La Provincia punta a rientrare nel Palazzo del Liceo Delfico

Si lavora alla stesura del ricorso in Cassazione. In città ci sono analoghi casi con indici inferiori (tribunale, II lotto dell’ospedale, scuole primarie). Obiettivo: evitare un ingente danno economico alla città

TERAMO – Il Classico chiuso grida ‘vendetta’, soprattutto alla luce di altre realtà strutturali che ospitano scuole, enti, uffici pubblici e che non sono certo nella condizione migliore, anzi, del Palazzo del Convitto e del Liceo Classico di piazza Dante.
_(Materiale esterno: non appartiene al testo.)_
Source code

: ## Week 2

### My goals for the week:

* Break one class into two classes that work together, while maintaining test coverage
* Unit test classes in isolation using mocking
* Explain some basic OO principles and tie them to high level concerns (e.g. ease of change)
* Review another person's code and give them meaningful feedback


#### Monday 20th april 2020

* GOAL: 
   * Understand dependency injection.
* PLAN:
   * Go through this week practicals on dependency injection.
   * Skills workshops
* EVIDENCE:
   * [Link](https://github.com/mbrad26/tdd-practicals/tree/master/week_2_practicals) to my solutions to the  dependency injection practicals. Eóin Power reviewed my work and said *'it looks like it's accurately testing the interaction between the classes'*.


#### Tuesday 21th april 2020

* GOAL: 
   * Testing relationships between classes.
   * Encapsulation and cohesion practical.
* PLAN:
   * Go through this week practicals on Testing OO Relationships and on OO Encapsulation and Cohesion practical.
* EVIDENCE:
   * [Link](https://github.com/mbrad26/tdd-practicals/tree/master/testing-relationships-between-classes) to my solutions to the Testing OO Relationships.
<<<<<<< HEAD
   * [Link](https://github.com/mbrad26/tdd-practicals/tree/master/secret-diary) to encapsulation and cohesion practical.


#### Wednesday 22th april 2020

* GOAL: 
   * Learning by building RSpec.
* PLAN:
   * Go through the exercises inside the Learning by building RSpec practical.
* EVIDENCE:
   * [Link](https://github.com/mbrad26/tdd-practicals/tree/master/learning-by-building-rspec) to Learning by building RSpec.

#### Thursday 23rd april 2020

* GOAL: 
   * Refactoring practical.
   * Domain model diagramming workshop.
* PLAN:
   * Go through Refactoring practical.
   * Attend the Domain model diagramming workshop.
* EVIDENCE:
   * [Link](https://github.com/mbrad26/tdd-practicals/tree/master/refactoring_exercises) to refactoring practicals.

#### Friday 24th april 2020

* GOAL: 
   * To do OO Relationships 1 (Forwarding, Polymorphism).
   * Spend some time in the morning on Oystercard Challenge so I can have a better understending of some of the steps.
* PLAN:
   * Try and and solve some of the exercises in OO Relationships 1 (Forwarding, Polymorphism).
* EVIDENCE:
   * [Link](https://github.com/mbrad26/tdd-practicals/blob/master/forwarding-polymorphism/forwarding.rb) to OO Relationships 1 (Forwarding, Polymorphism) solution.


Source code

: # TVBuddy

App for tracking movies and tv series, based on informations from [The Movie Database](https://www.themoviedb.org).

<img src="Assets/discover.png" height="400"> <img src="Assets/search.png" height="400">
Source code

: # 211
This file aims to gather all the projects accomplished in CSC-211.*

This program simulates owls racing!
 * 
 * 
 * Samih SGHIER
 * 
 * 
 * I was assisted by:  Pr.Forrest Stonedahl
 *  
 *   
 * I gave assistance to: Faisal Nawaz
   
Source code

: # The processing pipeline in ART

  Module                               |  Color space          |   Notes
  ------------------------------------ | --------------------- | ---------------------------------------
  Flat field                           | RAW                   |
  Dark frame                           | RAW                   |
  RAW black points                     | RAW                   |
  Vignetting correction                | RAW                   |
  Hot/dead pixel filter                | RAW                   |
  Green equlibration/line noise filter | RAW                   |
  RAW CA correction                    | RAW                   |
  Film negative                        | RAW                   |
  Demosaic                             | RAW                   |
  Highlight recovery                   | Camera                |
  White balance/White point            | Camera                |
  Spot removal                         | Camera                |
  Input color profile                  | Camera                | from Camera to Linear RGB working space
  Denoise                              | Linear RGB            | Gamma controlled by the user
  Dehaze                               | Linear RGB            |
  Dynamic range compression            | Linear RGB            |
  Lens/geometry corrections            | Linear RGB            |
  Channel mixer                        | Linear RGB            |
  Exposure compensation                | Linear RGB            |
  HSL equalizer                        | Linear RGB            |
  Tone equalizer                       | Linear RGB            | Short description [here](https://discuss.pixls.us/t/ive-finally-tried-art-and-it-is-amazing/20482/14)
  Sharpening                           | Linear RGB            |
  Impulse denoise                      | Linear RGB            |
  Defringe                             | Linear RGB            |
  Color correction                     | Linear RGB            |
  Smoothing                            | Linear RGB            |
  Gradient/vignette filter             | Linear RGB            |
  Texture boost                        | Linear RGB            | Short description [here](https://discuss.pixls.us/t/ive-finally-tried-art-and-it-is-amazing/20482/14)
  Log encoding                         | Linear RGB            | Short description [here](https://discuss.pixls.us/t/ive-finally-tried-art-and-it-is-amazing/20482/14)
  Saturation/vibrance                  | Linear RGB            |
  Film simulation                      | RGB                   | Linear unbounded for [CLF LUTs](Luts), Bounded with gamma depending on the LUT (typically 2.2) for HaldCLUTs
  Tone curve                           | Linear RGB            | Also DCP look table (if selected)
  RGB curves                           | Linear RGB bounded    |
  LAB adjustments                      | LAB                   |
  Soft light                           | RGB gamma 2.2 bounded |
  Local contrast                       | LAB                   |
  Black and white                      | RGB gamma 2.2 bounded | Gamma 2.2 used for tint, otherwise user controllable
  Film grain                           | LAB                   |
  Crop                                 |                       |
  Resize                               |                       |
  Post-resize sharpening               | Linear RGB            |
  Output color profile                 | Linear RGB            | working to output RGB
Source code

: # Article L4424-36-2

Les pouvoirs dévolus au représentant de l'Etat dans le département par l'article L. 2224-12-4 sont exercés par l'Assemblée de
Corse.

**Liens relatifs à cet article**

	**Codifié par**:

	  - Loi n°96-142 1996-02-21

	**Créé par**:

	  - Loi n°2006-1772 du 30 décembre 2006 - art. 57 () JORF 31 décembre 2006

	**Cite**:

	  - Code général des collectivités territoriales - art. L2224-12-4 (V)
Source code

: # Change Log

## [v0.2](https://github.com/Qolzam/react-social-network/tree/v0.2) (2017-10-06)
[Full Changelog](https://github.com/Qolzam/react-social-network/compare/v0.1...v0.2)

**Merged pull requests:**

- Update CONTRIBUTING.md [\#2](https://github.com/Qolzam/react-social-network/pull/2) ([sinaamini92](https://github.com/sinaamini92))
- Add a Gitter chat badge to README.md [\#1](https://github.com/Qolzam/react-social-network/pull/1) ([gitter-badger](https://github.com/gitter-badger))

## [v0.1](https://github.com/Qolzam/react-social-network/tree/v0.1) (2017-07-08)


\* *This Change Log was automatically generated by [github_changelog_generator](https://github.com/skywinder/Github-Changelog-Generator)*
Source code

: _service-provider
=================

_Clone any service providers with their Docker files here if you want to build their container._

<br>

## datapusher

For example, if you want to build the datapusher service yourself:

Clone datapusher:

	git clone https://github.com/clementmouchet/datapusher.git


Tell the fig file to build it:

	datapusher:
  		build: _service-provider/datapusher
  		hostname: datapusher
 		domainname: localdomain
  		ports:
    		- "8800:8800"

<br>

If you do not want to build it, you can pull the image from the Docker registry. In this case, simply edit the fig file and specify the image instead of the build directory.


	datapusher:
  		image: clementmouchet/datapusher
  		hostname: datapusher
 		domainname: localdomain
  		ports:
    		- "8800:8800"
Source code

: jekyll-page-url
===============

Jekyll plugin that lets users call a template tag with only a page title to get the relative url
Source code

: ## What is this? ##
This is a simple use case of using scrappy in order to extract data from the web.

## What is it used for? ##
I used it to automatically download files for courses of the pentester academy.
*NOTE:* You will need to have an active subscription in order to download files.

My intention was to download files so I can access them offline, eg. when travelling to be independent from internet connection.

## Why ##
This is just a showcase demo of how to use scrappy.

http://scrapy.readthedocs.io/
Mentre si fa fronte all’emergenza che impone la sistemazione urgente di quasi 1.500 persone tra studenti (circa 1.200), docenti (circa 200) e personale (circa 70) in strutture scolastiche alternative, la polemica infuria sulla decisione adottata dalla magistratura, che ha deciso di sequestrare lo storico edificio.

Non è solo una battaglia tra tecnici (quelli che nel 2016 e nel 2019 effettuarono i primi due studi sulla vulnerabilità sismica) e quelli del Comitato interregionale delle opere pubbliche che assieme a quelli del Mit hanno rivalutato il calcolo ad inizio di quest’anno. C’è tutto un movimento di pensiero, che affronta l’argomento sotto il profilo del ‘costo’ economico e sociale del sequestro, affrontando le conseguenze nell’ambito generale che erano state già valutate dal primo giudice che aveva respinto una prima richiesta di sequestro avanzata dalla Procura teramana.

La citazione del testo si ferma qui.